Computer Aids for VLSI Design
Steven M. Rubin

Chapter 3: Representation

 Section 5 of 7

## 3.5 Connectivity Representation

### 3.5.1 Nodes, Arcs, and Ports

Networks provide a suitable representation for connectivity. Most commonly, nodes of a network are electronic components and arcs are connecting wires. Some systems reverse this to represent wires as nodes and components as arcs [Karplus]. Without significant loss of generality, the discussion here will adopt the former assumption to show how networks can represent connectivity.

In network representations, there are two types of objects: nodes and arcs. Each arc object connects exactly two nodes and so it has attributes that identify these two objects.

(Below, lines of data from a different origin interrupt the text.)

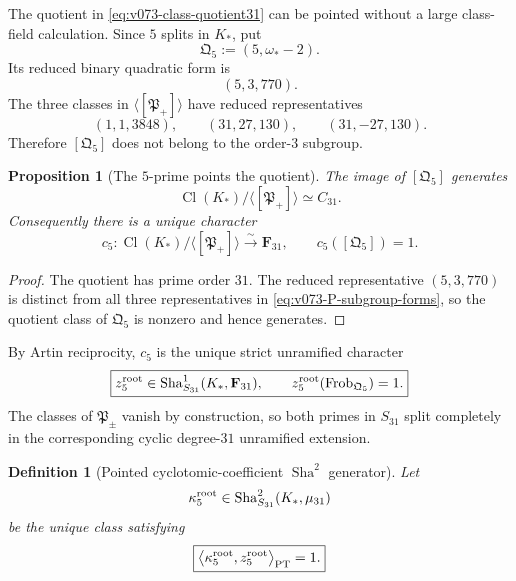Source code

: \documentclass[11pt]{article}
\newtheorem{proposition}[theorem]{Proposition}
\newtheorem{definition}[theorem]{Definition}
\theoremstyle{remark}
\providecommand{\Sha}{\operatorname{Sha}}
\begin{document}
The quotient in \eqref{eq:v073-class-quotient31} can be pointed without a
large class-field calculation.  Since \(5\) splits in \(K_*\), put
\begin{equation}
 \boxed{
 \mathfrak Q_5:=(5,\omega_*-2).}
 \label{eq:v073-Q5}
\end{equation}
Its reduced binary quadratic form is
\[
 (5,3,770).
\]
The three classes in
\(\langle[\mathfrak P_+]\rangle\) have reduced representatives
\begin{equation}
 \boxed{
 (1,1,3848),\qquad
 (31,27,130),\qquad
 (31,-27,130).}
 \label{eq:v073-P-subgroup-forms}
\end{equation}
Therefore \([\mathfrak Q_5]\) does not belong to the order-\(3\) subgroup.

\begin{proposition}[The \(5\)-prime points the quotient]
\label{prop:v073-Q5-generator}
The image of \([\mathfrak Q_5]\) generates
\[
 \operatorname{Cl}(K_*)/
 \langle[\mathfrak P_+]\rangle
 \simeq C_{31}.
\]
Consequently there is a unique character
\begin{equation}
 \boxed{
 c_5:
 \operatorname{Cl}(K_*)/
 \langle[\mathfrak P_+]\rangle
 \xrightarrow{\sim}\mathbf F_{31},
 \qquad
 c_5([\mathfrak Q_5])=1.}
 \label{eq:v073-c5}
\end{equation}
\end{proposition}

\begin{proof}
The quotient has prime order \(31\).  The reduced representative
\((5,3,770)\) is distinct from all three representatives in
\eqref{eq:v073-P-subgroup-forms}, so the quotient class of
\(\mathfrak Q_5\) is nonzero and hence generates.
\end{proof}

By Artin reciprocity, \(c_5\) is the unique strict unramified character
\begin{equation}
 \boxed{
 z_5^{\rm root}
 \in
 \Sha^1_{S_{31}}(K_*,\mathbf F_{31}),
 \qquad
 z_5^{\rm root}(\operatorname{Frob}_{\mathfrak Q_5})=1.}
 \label{eq:v073-z5}
\end{equation}
The classes of \(\mathfrak P_\pm\) vanish by construction, so both primes in
\(S_{31}\) split completely in the corresponding cyclic degree-\(31\)
unramified extension.

\begin{definition}[Pointed cyclotomic-coefficient \(\Sha^2\) generator]
\label{def:v073-kappa-root}
Let
\[
 \kappa_5^{\rm root}
 \in
 \Sha^2_{S_{31}}(K_*,\mu_{31})
\]
be the unique class satisfying
\begin{equation}
 \boxed{
 \left\langle
 \kappa_5^{\rm root},z_5^{\rm root}
 \right\rangle_{\rm PT}=1.}
 \label{eq:v073-kappa-root}
\end{equation}
\end{definition}
\end{document}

However, it is not as easy to list every arc that connects to a node because there is no limit to the number of connections that a node can have. In addition to this need for unlimited arc pointers, there may be other attribute information associated with these node-arc connections. For this reason, a connection object is used to link nodes and arcs, called a port. A port is the site of an arc connection on a node. By having explicit port objects in a linked list, it is possible to represent an unlimited number of connecting arcs on a node and to store any information about the connection.

 FIGURE 3.11 Node, arc, and port objects form a network.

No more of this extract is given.